[Task data Boundary: Start]
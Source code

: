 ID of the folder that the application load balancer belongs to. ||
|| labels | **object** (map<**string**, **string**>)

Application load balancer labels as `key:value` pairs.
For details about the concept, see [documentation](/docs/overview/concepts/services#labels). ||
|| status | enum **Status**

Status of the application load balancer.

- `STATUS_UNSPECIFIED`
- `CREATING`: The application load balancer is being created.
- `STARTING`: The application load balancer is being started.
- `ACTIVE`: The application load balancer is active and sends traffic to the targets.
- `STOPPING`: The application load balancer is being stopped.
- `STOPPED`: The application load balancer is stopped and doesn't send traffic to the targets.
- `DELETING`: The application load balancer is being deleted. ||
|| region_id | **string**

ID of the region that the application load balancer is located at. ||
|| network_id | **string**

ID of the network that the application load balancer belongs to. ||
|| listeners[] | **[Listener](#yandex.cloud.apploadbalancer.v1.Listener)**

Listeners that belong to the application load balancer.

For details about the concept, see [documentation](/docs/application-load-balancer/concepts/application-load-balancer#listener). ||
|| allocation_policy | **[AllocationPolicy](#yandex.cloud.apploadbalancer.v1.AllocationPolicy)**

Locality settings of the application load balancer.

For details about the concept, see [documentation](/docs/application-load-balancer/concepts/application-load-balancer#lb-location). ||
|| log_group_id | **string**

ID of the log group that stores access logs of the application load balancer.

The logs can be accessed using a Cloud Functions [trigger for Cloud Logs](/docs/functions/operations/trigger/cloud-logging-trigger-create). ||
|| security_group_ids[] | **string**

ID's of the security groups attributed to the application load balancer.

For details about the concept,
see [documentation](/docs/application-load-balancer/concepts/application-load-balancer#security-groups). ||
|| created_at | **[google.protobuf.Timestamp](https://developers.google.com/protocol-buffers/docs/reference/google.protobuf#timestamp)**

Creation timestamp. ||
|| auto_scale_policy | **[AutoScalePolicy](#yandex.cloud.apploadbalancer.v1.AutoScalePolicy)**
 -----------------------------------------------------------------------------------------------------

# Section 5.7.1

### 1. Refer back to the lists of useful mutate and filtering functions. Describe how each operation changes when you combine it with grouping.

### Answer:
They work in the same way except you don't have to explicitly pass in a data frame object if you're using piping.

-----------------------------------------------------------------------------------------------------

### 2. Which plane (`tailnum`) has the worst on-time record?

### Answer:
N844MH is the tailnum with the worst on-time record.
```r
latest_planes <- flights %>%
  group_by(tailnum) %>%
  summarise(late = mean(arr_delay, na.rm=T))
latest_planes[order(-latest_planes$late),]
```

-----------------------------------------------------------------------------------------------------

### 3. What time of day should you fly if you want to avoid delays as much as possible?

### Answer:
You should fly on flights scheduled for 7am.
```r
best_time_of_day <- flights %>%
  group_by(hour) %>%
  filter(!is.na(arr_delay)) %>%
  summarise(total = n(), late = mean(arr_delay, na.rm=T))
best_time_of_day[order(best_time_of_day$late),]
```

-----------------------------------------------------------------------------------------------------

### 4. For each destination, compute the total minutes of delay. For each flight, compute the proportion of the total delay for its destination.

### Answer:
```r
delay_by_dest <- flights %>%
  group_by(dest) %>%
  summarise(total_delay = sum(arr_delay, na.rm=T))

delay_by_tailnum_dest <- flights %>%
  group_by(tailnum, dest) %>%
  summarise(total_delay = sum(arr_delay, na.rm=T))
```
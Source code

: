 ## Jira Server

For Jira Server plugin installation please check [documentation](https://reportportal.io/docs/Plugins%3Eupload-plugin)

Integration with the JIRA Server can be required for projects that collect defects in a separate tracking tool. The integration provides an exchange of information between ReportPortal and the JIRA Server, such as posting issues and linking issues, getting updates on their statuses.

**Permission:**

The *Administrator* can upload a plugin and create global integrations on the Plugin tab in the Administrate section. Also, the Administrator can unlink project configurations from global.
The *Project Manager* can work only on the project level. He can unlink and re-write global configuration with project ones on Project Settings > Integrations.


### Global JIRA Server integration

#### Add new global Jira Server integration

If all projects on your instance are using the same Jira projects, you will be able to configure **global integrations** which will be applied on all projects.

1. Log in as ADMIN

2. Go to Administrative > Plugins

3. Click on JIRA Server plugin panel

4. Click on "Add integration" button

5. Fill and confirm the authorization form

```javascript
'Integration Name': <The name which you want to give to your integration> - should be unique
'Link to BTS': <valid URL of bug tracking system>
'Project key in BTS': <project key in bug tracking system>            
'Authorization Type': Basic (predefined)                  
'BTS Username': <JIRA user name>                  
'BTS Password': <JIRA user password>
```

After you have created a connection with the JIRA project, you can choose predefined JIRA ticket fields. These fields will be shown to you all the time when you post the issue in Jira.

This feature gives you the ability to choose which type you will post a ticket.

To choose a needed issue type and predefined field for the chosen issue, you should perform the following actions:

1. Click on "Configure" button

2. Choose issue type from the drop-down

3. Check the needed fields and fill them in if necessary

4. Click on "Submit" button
[Task data Boundary: End]
• **Exercise brief**
Repeat the data. Every word must match.

• **Answer for the task**
Source code

: ID of the folder that the application load balancer belongs to. ||
|| labels | **object** (map<**string**, **string**>)

Application load balancer labels as `key:value` pairs.
For details about the concept, see [documentation](/docs/overview/concepts/services#labels). ||
|| status | enum **Status**

Status of the application load balancer.

- `STATUS_UNSPECIFIED`
- `CREATING`: The application load balancer is being created.
- `STARTING`: The application load balancer is being started.
- `ACTIVE`: The application load balancer is active and sends traffic to the targets.
- `STOPPING`: The application load balancer is being stopped.
- `STOPPED`: The application load balancer is stopped and doesn't send traffic to the targets.
- `DELETING`: The application load balancer is being deleted. ||
|| region_id | **string**

ID of the region that the application load balancer is located at. ||
|| network_id | **string**

ID of the network that the application load balancer belongs to. ||
|| listeners[] | **[Listener](#yandex.cloud.apploadbalancer.v1.Listener)**

Listeners that belong to the application load balancer.

For details about the concept, see [documentation](/docs/application-load-balancer/concepts/application-load-balancer#listener). ||
|| allocation_policy | **[AllocationPolicy](#yandex.cloud.apploadbalancer.v1.AllocationPolicy)**

Locality settings of the application load balancer.

For details about the concept, see [documentation](/docs/application-load-balancer/concepts/application-load-balancer#lb-location). ||
|| log_group_id | **string**

ID of the log group that stores access logs of the application load balancer.

The logs can be accessed using a Cloud Functions [trigger for Cloud Logs](/docs/functions/operations/trigger/cloud-logging-trigger-create). ||
|| security_group_ids[] | **string**

ID's of the security groups attributed to the application load balancer.

For details about the concept,
see [documentation](/docs/application-load-balancer/concepts/application-load-balancer#security-groups). ||
|| created_at | **[google.protobuf.Timestamp](https://developers.google.com/protocol-buffers/docs/reference/google.protobuf#timestamp)**

Creation timestamp. ||
|| auto_scale_policy | **[AutoScalePolicy](#yandex.cloud.apploadbalancer.v1.AutoScalePolicy)**
 -----------------------------------------------------------------------------------------------------

# Section 5.7.1

### 1. Refer back to the lists of useful mutate and filtering functions. Describe how each operation changes when you combine it with grouping.

### Answer:
They work in the same way except you don't have to explicitly pass in a data frame object if you're using piping.

-----------------------------------------------------------------------------------------------------

### 2. Which plane (`tailnum`) has the worst on-time record?

### Answer:
N844MH is the tailnum with the worst on-time record.
```r
latest_planes <- flights %>%
  group_by(tailnum) %>%
  summarise(late = mean(arr_delay, na.rm=T))
latest_planes[order(-latest_planes$late),]
```

-----------------------------------------------------------------------------------------------------

### 3. What time of day should you fly if you want to avoid delays as much as possible?

### Answer:
You should fly on flights scheduled for 7am.
```r
best_time_of_day <- flights %>%
  group_by(hour) %>%
  filter(!is.na(arr_delay)) %>%
  summarise(total = n(), late = mean(arr_delay, na.rm=T))
best_time_of_day[order(best_time_of_day$late),]
```

-----------------------------------------------------------------------------------------------------

### 4. For each destination, compute the total minutes of delay. For each flight, compute the proportion of the total delay for its destination.

### Answer:
```r
delay_by_dest <- flights %>%
  group_by(dest) %>%
  summarise(total_delay = sum(arr_delay, na.rm=T))

delay_by_tailnum_dest <- flights %>%
  group_by(tailnum, dest) %>%
  summarise(total_delay = sum(arr_delay, na.rm=T))
```
Source code

: ## Jira Server

For Jira Server plugin installation please check [documentation](https://reportportal.io/docs/Plugins%3Eupload-plugin)

Integration with the JIRA Server can be required for projects that collect defects in a separate tracking tool. The integration provides an exchange of information between ReportPortal and the JIRA Server, such as posting issues and linking issues, getting updates on their statuses.

**Permission:**

The *Administrator* can upload a plugin and create global integrations on the Plugin tab in the Administrate section. Also, the Administrator can unlink project configurations from global.
The *Project Manager* can work only on the project level. He can unlink and re-write global configuration with project ones on Project Settings > Integrations.


### Global JIRA Server integration

#### Add new global Jira Server integration

If all projects on your instance are using the same Jira projects, you will be able to configure **global integrations** which will be applied on all projects.

1. Log in as ADMIN

2. Go to Administrative > Plugins

3. Click on JIRA Server plugin panel

4. Click on "Add integration" button

5. Fill and confirm the authorization form

```javascript
'Integration Name': <The name which you want to give to your integration> - should be unique
'Link to BTS': <valid URL of bug tracking system>
'Project key in BTS': <project key in bug tracking system>            
'Authorization Type': Basic (predefined)                  
'BTS Username': <JIRA user name>                  
'BTS Password': <JIRA user password>
```

After you have created a connection with the JIRA project, you can choose predefined JIRA ticket fields. These fields will be shown to you all the time when you post the issue in Jira.

This feature gives you the ability to choose which type you will post a ticket.

To choose a needed issue type and predefined field for the chosen issue, you should perform the following actions:

1. Click on "Configure" button

2. Choose issue type from the drop-down

3. Check the needed fields and fill them in if necessary

4. Click on "Submit" button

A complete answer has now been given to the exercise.